Because the images are not wanted, restate every line below word for word without them.

Saved entries
==*==

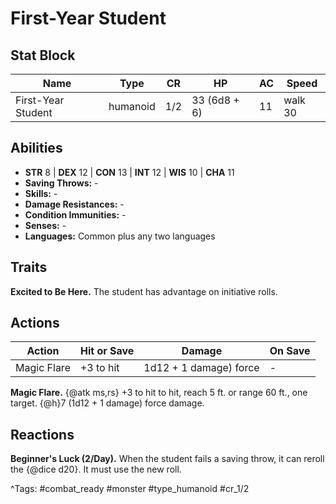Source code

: # First-Year Student

## Stat Block

| Name | Type | CR | HP | AC | Speed |
|------|------|----|----|----|-------|
| First-Year Student | humanoid | 1/2 | 33 (6d8 + 6) | 11 | walk 30 |

## Abilities

- **STR** 8 | **DEX** 12 | **CON** 13 | **INT** 12 | **WIS** 10 | **CHA** 11
- **Saving Throws:** -  
- **Skills:** -  
- **Damage Resistances:** -  
- **Condition Immunities:** -  
- **Senses:** -  
- **Languages:** Common plus any two languages

## Traits

**Excited to Be Here.** The student has advantage on initiative rolls.


## Actions

| Action | Hit or Save | Damage | On Save |
|--------|--------------|--------|----------|
| Magic Flare | +3 to hit | 1d12 + 1 damage) force | - |

**Magic Flare.** {@atk ms,rs} +3 to hit to hit, reach 5 ft. or range 60 ft., one target. {@h}7 (1d12 + 1 damage) force damage.

## Reactions

**Beginner's Luck (2/Day).** When the student fails a saving throw, it can reroll the {@dice d20}. It must use the new roll.



^Tags: #combat_ready #monster #type_humanoid #cr_1/2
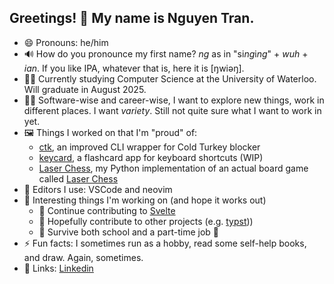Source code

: ## Greetings! 👋 My name is Nguyen Tran.

- 😄 Pronouns: he/him
- 🔊 How do you pronounce my first name? *ng* as in "si*ng*i*ng*" + *wuh* + *ian*. If you like IPA, whatever that is, here it is [ŋwiəŋ].
- 👨‍🎓 Currently studying Computer Science at the University of Waterloo. Will graduate in August 2025.
- 👨‍💻 Software-wise and career-wise, I want to explore new things, work in different places. I want *variety*. Still not quite sure what I want to work in yet.
- 🖼 Things I worked on that I'm "proud" of: 
  - [ctk](https://github.com/ngtr6788/ctk), an improved CLI wrapper for Cold Turkey blocker
  - [keycard](https://github.com/ngtr6788/keycard), a flashcard app for keyboard shortcuts (WIP)
  - [Laser Chess](https://github.com/ngtr6788/Laser_Chess_2), my Python implementation of an actual board game called [Laser Chess](https://www.thinkfun.com/products/laser-chess/)
- 📄 Editors I use: VSCode and neovim
- 🤞 Interesting things I'm working on (and hope it works out)
  -  🚧 Continue contributing to [Svelte](https://github.com/sveltejs/svelte)
  -  📎 Hopefully contribute to other projects (e.g. [typst](https://github.com/typst/typst)))
  -  🏫 Survive both school and a part-time job 👷
- ⚡ Fun facts: I sometimes run as a hobby, read some self-help books, and draw. Again, sometimes.
- 🔗 Links: [Linkedin](https://www.linkedin.com/in/ngtran6788/)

==*==

Exercise answer:
Source code

: # First-Year Student

## Stat Block

| Name | Type | CR | HP | AC | Speed |
|------|------|----|----|----|-------|
| First-Year Student | humanoid | 1/2 | 33 (6d8 + 6) | 11 | walk 30 |

## Abilities

- **STR** 8 | **DEX** 12 | **CON** 13 | **INT** 12 | **WIS** 10 | **CHA** 11
- **Saving Throws:** -  
- **Skills:** -  
- **Damage Resistances:** -  
- **Condition Immunities:** -  
- **Senses:** -  
- **Languages:** Common plus any two languages

## Traits

**Excited to Be Here.** The student has advantage on initiative rolls.


## Actions

| Action | Hit or Save | Damage | On Save |
|--------|--------------|--------|----------|
| Magic Flare | +3 to hit | 1d12 + 1 damage) force | - |

**Magic Flare.** {@atk ms,rs} +3 to hit to hit, reach 5 ft. or range 60 ft., one target. {@h}7 (1d12 + 1 damage) force damage.

## Reactions

**Beginner's Luck (2/Day).** When the student fails a saving throw, it can reroll the {@dice d20}. It must use the new roll.



^Tags: #combat_ready #monster #type_humanoid #cr_1/2
Source code

: ## Greetings! 👋 My name is Nguyen Tran.

- 😄 Pronouns: he/him
- 🔊 How do you pronounce my first name? *ng* as in "si*ng*i*ng*" + *wuh* + *ian*. If you like IPA, whatever that is, here it is [ŋwiəŋ].
- 👨‍🎓 Currently studying Computer Science at the University of Waterloo. Will graduate in August 2025.
- 👨‍💻 Software-wise and career-wise, I want to explore new things, work in different places. I want *variety*. Still not quite sure what I want to work in yet.
- 🖼 Things I worked on that I'm "proud" of: 
  - [ctk](https://github.com/ngtr6788/ctk), an improved CLI wrapper for Cold Turkey blocker
  - [keycard](https://github.com/ngtr6788/keycard), a flashcard app for keyboard shortcuts (WIP)
  - [Laser Chess](https://github.com/ngtr6788/Laser_Chess_2), my Python implementation of an actual board game called [Laser Chess](https://www.thinkfun.com/products/laser-chess/)
- 📄 Editors I use: VSCode and neovim
- 🤞 Interesting things I'm working on (and hope it works out)
  -  🚧 Continue contributing to [Svelte](https://github.com/sveltejs/svelte)
  -  📎 Hopefully contribute to other projects (e.g. [typst](https://github.com/typst/typst)))
  -  🏫 Survive both school and a part-time job 👷
- ⚡ Fun facts: I sometimes run as a hobby, read some self-help books, and draw. Again, sometimes.
- 🔗 Links: [Linkedin](https://www.linkedin.com/in/ngtran6788/)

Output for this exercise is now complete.